I had trouble following the scheming in the original movie, but this movie really suffers from too much plot.
The film wants to reframe itself around economics, with Ward’s Jessie entrapped by the film’s real villains, Mrs Wyler (Jane Greer) and her unscrupulous lawyer (Richard Widmark).
The central love triangle is defined by the conflict between love and money.
Whereas there was a sense of fate drawing Mitchum toward his doom, Bridges is trapped by capitalism - through age and injury, he is unable to make a living, and drawn into Jake’s scheme - despite his better judgement.
Despite those implied stakes, the film never feels like the situation is getting more dangerous.
Maybe it is the effect of this movie being big budget and set in gorgeous locations but Terry’s fear is never something he has to reckon with.

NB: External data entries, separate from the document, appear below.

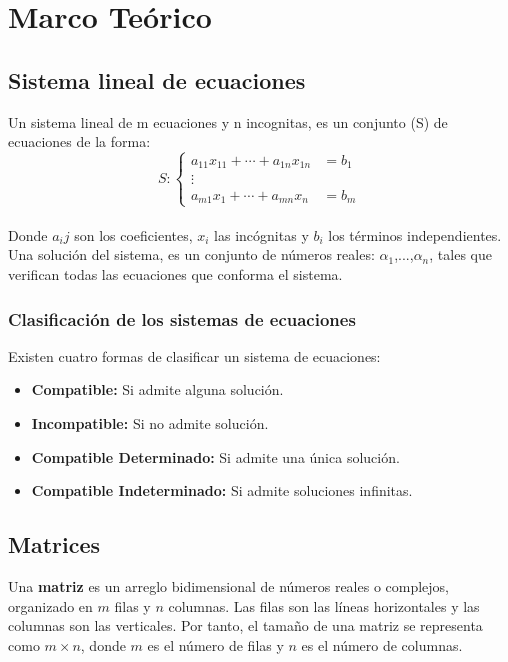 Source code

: \documentclass{article}
\begin{document}
    \section{Marco Teórico}

    \subsection{Sistema lineal de ecuaciones}
    Un sistema lineal de m ecuaciones y n incognitas, es un conjunto (S) de ecuaciones de la forma:\\
    \[
        S: \left\{
        \begin{aligned}
            a_{11}x_{11} + \cdots + a_{1n}x_{1n} &= b_1 \\
            \vdots \hspace{3em}\\
            a_{m1}x_{1} + \cdots + a_{mn}x_{n} &= b_m
        \end{aligned}
        \right.
    \]
    \\
    Donde $a_ij$ son los coeficientes, $x_i$ las incógnitas y $b_i$ los términos independientes.\\

    Una solución del sistema, es un conjunto de números reales: $\alpha_1$,...,$\alpha_n$, tales que verifican todas las ecuaciones que conforma el sistema.

    \subsubsection{Clasificación de los sistemas de ecuaciones}
    Existen cuatro formas de clasificar un sistema de ecuaciones:
    \begin{itemize}
        \item \textbf{Compatible:} Si admite alguna solución.
        \item \textbf{Incompatible:} Si no admite solución.
        \item \textbf{Compatible Determinado:} Si admite una única solución.
        \item \textbf{Compatible Indeterminado:} Si admite soluciones infinitas.
    \end{itemize}

    \subsection{Matrices}
    Una \textbf{matriz} es un arreglo bidimensional de números reales o complejos, organizado en $m$ filas y $n$ columnas. Las filas son las líneas horizontales y las columnas son las verticales. Por tanto, el tamaño de una matriz se representa como $m \times n$, donde $m$ es el número de filas y $n$ es el número de columnas.
\end{document}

At no point is he hard up for money, and the power imbalance between himself and the other characters is never foregrounded in a dramatic way.
Jeff Bridges is good in the lead but a bit too relaxed. Maybe this the effect of the script, but he is never faced with any obstacles that challenge him.
Rachel Ward is fine when asked to be aloof and mysterious. She is less convincing at showing the character’s deeper anxieties.
The film wants to puncture the archetype by creating a real backstory, but the script and casting are not nuanced enough to make it work.
James Woods adds real juice as Jake - he is the most noirish element of the film as a bad man in love with a woman who does not love him back.
He is bringing the only ambiguity in a movie where we are told that characters are limited by their wealth, but they are never tempted with choices which could elevate their economic anxieties.
Jessie is imprisoned by the money and power of her mother, but that never really turns into conflict. There are no consequences to her turning on her mother.
At the end of the movie, Jessie has proven herself to be on the side of the angels by saving Terry. But the lovers end the movie separated, with Mrs Wyler threatening retribution if they continue to see each other.
Right at the end, the movie tries to turn into a tragic romance as our couple stare silently at each other with tears in their eyes.
It does not work, and only draws attention to the film’s softened presentation of the familiar noir plot.
If the film wanted to make this romance count then the film should have revealed Jessie’s true character earlier in the piece so that the characters would have something to fight over.
Frankly the film feels like two movies clashing together, and neither is given enough room to breathe.
The thwarted love finale is a misfire, even with the titular Phil Collins song playing over it.
A strange, muted film, Against All Odds’s greatest sin is that it is bland.
It forgoes the fatalism of the original film, but replaces it with melodrama. If the actors had dynamite chemistry, and the script was just a little bit less complicated, it might have come off.
As is, the film just lies there.
The only interesting note, and the only aspect of the film which felt like an addition to the noir template is the score by Michel Colombier and Larry Carlton.
From the first spare, John Carpenteresque notes, it feels like a forerunner to the more jazzy, synthesised scores for later neo-noir and thrillers of the nineties.
It does not quite work, but it is more evocative than the rest of the movie.